One interesting aspect of the announcement is that, while it sent the share price up around 30 per cent soon after the news broke, the level of trading was muted in terms of the number of trades and the volume of shares going through. This subdued volume is out of line with other recent REE announcements in Australia over recent months, and may reflect market wariness toward a jurisdiction with Angola’s history, even though the civil war finished nine years ago.

Moreover, Black Fire stock closed on Friday at 11c, so this was not a company that had been getting all that much traction with investors of late.
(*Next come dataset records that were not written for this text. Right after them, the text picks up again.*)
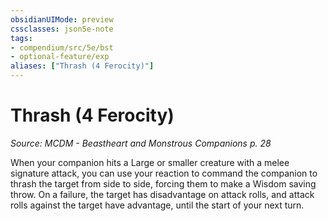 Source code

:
 ```yaml
---
obsidianUIMode: preview
cssclasses: json5e-note
tags:
- compendium/src/5e/bst
- optional-feature/exp
aliases: ["Thrash (4 Ferocity)"]
---
```

# Thrash (4 Ferocity)
*Source: MCDM - Beastheart and Monstrous Companions p. 28* 

When your companion hits a Large or smaller creature with a melee signature attack, you can use your reaction to command the companion to thrash the target from side to side, forcing them to make a Wisdom saving throw. On a failure, the target has disadvantage on attack rolls, and attack rolls against the target have advantage, until the start of your next turn. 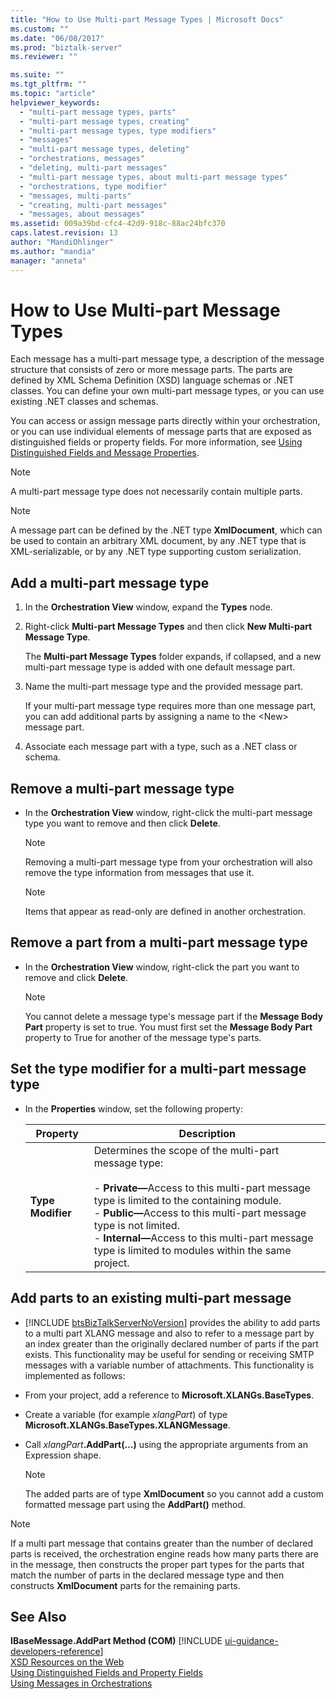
 ```yaml
---
title: "How to Use Multi-part Message Types | Microsoft Docs"
ms.custom: ""
ms.date: "06/08/2017"
ms.prod: "biztalk-server"
ms.reviewer: ""

ms.suite: ""
ms.tgt_pltfrm: ""
ms.topic: "article"
helpviewer_keywords: 
  - "multi-part message types, parts"
  - "multi-part message types, creating"
  - "multi-part message types, type modifiers"
  - "messages"
  - "multi-part message types, deleting"
  - "orchestrations, messages"
  - "deleting, multi-part messages"
  - "multi-part message types, about multi-part message types"
  - "orchestrations, type modifier"
  - "messages, multi-parts"
  - "creating, multi-part messages"
  - "messages, about messages"
ms.assetid: 009a39bd-cfc4-42d9-918c-88ac24bfc370
caps.latest.revision: 13
author: "MandiOhlinger"
ms.author: "mandia"
manager: "anneta"
---
```

# How to Use Multi-part Message Types
Each message has a multi-part message type, a description of the message structure that consists of zero or more message parts. The parts are defined by XML Schema Definition (XSD) language schemas or .NET classes. You can define your own multi-part message types, or you can use existing .NET classes and schemas.  

 You can access or assign message parts directly within your orchestration, or you can use individual elements of message parts that are exposed as distinguished fields or property fields. For more information, see [Using Distinguished Fields and Message Properties](../core/using-distinguished-fields-and-property-fields.md).  

> [!NOTE]
>  A multi-part message type does not necessarily contain multiple parts.  

> [!NOTE]
>  A message part can be defined by the .NET type **XmlDocument**, which can be used to contain an arbitrary XML document, by any .NET type that is XML-serializable, or by any .NET type supporting custom serialization.  

## Add a multi-part message type  

1.  In the **Orchestration View** window, expand the **Types** node.  

2.  Right-click **Multi-part Message Types** and then click **New Multi-part Message Type**.  

     The **Multi-part Message Types** folder expands, if collapsed, and a new multi-part message type is added with one default message part.  

3.  Name the multi-part message type and the provided message part.  

     If your multi-part message type requires more than one message part, you can add additional parts by assigning a name to the \<New\> message part.  

4.  Associate each message part with a type, such as a .NET class or schema.  

## Remove a multi-part message type  

-   In the **Orchestration View** window, right-click the multi-part message type you want to remove and then click **Delete**.  

    > [!NOTE]
    >  Removing a multi-part message type from your orchestration will also remove the type information from messages that use it.  

    > [!NOTE]
    >  Items that appear as read-only are defined in another orchestration.  

## Remove a part from a multi-part message type  

-   In the **Orchestration View** window, right-click the part you want to remove and click **Delete**.  

    > [!NOTE]
    >  You cannot delete a message type's message part if the **Message Body Part** property is set to true. You must first set the **Message Body Part** property to True for another of the message type's parts.  

## Set the type modifier for a multi-part message type  

- In the **Properties** window, set the following property:  


  |            Property            |                                                                                                                                                                                        Description                                                                                                                                                                                         |
  |--------------------------------|--------------------------------------------------------------------------------------------------------------------------------------------------------------------------------------------------------------------------------------------------------------------------------------------------------------------------------------------------------------------------------------------|
  | <strong>Type Modifier</strong> | Determines the scope of the multi-part message type:<br /><br /> -   <strong>Private—</strong>Access to this multi-part message type is limited to the containing module.<br />-   <strong>Public—</strong>Access to this multi-part message type is not limited.<br />-   <strong>Internal—</strong>Access to this multi-part message type is limited to modules within the same project. |

## Add parts to an existing multi-part message  

- [!INCLUDE [btsBizTalkServerNoVersion](../includes/btsbiztalkservernoversion-md.md)] provides the ability to add parts to a multi part XLANG message and also to refer to a message part by an index greater than the originally declared number of parts if the part exists. This functionality may be useful for sending or receiving SMTP messages with a variable number of attachments. This functionality is implemented as follows:  

- From your project, add a reference to **Microsoft.XLANGs.BaseTypes**.  

- Create a variable (for example *xlangPart*) of type **Microsoft.XLANGs.BaseTypes.XLANGMessage**.  

- Call <em>xlangPart</em><strong>.AddPart(…)</strong> using the appropriate arguments from an Expression shape.  

  > [!NOTE]
  >  The added parts are of type **XmlDocument** so you cannot add a custom formatted message part using the **AddPart()** method.  

> [!NOTE]
>  If a multi part message that contains greater than the number of declared parts is received, the orchestration engine reads how many parts there are in the message, then constructs the proper part types for the parts that match the number of parts in the declared message type and then constructs **XmlDocument** parts for the remaining parts.  

## See Also  
 <strong>IBaseMessage.AddPart Method (COM)</strong> [!INCLUDE [ui-guidance-developers-reference](../includes/ui-guidance-developers-reference.md)]  
 [XSD Resources on the Web](../core/xsd-resources-on-the-web.md)   
 [Using Distinguished Fields and Property Fields](../core/using-distinguished-fields-and-property-fields.md)   
 [Using Messages in Orchestrations](../core/using-messages-in-orchestrations.md)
Its other interests are gold and oil prospects in Western Australia, and lithium in Namibia. Then, mid-February, it picked up a tungsten-copper project in Nevada. Three years ago it had a stumble when an attempt to acquire an iron ore project in Nigeria fell through.

The new REE project is located near the town of Longonjo, 600km southeast of the capital, Luanda. It has nearby a recently recommissioned railway which runs to the port of Benguela. Longonjo is one of five REE projects listed by the US Geological Survey. And it was just a week earlier that the Tokyo newspaper The Mainichi Daily News reported that Japan and Angola had reached basic agreement on a bilateral investment treaty. The newspaper said Japanese companies including Toyota, machinery giant Komatsu and trading houses Sojitz and Sumitomo had dispatched staff to Angola which, the paper said, “is rich in resources including oil, diamonds and rare earth minerals”.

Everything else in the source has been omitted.